Rivera-Casillas, Peter, Dutta, Sourav, Cai, Shukai, Loveland, Mark, Nath, Kamaljyoti, Shukla, Khemraj, Trahan, Corey, Lee, Jonghyun, Farthing, Matthew, Dawson, Clint

arXiv.org Artificial Intelligence 

Coastal regions are particularly vulnerable to the impacts of rising sea levels and extreme weather events. Accurate real-time forecasting of hydrodynamic processes in these areas is essential for infrastructure planning and climate adaptation.

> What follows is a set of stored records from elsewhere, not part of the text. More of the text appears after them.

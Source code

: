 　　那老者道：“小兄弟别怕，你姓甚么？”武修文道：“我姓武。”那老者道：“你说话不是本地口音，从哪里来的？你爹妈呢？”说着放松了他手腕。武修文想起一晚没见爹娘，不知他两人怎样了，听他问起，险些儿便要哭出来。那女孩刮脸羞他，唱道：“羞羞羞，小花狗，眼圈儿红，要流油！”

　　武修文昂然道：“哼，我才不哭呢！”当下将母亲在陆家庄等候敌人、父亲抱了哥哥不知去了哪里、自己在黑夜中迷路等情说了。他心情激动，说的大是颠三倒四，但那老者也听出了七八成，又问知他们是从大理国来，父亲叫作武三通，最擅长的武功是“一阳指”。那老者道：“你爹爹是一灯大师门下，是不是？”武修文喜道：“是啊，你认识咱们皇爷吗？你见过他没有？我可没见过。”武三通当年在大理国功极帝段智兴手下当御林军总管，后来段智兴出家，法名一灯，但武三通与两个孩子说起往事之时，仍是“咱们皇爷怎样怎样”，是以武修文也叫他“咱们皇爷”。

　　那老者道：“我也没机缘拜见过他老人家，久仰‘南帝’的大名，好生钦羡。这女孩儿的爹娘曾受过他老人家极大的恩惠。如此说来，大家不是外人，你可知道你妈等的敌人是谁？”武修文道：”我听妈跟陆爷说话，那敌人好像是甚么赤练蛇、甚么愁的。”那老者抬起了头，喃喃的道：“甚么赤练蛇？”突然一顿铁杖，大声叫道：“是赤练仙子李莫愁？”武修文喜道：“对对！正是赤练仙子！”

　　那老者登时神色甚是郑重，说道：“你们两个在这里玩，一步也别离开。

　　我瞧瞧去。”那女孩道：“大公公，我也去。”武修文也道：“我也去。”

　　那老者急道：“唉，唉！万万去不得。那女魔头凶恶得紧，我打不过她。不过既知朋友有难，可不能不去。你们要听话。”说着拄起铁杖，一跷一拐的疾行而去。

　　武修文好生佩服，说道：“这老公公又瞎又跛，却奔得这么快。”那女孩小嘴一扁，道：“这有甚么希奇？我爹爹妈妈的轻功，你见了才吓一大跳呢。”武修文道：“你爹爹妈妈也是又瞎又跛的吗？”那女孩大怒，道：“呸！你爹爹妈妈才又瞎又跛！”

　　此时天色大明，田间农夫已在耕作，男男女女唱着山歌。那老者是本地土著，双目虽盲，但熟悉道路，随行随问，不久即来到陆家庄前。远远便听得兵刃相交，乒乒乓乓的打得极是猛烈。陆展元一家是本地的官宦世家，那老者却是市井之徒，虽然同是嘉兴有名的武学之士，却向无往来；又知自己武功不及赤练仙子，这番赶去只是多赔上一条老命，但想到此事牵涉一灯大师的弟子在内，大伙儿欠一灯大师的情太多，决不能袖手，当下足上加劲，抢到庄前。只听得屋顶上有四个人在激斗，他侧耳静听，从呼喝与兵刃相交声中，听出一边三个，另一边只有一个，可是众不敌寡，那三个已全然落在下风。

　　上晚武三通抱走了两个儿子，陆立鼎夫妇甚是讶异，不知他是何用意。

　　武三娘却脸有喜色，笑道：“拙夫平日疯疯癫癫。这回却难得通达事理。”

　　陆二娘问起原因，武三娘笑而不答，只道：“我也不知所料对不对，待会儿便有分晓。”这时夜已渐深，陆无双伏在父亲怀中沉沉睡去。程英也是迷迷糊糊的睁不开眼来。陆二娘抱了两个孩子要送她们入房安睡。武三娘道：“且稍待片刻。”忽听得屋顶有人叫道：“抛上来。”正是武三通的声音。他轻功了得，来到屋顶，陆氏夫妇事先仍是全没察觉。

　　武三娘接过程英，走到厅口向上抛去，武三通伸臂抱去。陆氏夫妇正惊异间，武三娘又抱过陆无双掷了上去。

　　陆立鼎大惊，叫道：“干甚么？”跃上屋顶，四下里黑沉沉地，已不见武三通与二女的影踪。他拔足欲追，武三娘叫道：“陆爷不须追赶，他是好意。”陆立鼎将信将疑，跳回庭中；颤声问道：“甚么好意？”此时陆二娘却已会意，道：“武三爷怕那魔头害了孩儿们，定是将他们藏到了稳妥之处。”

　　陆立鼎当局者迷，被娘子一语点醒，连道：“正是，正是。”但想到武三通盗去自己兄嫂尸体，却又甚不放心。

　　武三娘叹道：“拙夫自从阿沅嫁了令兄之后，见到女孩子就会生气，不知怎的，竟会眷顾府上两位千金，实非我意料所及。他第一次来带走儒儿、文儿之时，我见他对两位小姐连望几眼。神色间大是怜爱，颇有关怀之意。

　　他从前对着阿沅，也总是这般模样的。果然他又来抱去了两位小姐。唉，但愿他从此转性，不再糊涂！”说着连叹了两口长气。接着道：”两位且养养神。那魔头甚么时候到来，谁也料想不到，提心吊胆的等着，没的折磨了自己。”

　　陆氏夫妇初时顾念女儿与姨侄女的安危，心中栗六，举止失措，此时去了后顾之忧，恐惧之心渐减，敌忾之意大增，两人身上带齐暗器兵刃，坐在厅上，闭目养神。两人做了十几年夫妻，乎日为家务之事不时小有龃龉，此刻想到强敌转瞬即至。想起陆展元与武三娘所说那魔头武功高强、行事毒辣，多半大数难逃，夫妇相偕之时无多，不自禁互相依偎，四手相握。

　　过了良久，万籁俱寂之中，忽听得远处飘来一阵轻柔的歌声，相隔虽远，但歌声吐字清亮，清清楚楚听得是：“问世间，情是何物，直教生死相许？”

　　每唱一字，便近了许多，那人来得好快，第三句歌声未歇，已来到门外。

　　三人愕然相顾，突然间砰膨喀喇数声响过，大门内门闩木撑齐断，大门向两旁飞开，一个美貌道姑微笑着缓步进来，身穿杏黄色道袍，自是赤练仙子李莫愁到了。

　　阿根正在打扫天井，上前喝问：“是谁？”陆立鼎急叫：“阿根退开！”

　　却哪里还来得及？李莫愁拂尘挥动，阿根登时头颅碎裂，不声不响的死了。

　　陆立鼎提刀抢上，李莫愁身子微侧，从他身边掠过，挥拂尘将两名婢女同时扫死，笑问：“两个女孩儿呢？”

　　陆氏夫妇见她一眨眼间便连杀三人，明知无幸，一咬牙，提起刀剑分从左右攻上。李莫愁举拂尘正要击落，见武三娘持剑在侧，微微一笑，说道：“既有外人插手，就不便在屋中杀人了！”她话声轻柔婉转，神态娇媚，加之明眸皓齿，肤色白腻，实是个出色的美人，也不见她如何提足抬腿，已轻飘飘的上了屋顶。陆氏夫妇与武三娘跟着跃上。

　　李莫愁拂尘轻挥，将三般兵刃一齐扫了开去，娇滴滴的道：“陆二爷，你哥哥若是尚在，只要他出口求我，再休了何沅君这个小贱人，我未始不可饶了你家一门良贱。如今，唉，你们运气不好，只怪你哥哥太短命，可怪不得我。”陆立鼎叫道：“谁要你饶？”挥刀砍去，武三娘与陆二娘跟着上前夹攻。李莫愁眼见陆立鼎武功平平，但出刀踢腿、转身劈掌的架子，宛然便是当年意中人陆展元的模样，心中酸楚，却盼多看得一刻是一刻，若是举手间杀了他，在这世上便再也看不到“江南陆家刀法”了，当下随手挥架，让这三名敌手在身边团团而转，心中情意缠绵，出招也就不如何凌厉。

In this study, we present the Multiple-Input Temporal Operator Network (MITONet), a novel autoregressive neural emulator that employs dimensionality reduction to efficiently approximate high-dimensional numerical solvers for complex, nonlinear problems that are governed by time-dependent, parameterized partial differential equations. Although MITONet is applicable to a wide range of problems, we showcase its capabilities by forecasting regional tide-driven dynamics described by the two-dimensional shallow-water equations, while incorporating initial conditions, boundary conditions, and a varying domain parameter. We demonstrate MITONet's performance in a real-world application, highlighting its ability to make accurate predictions by extrapolating both in time and parametric space.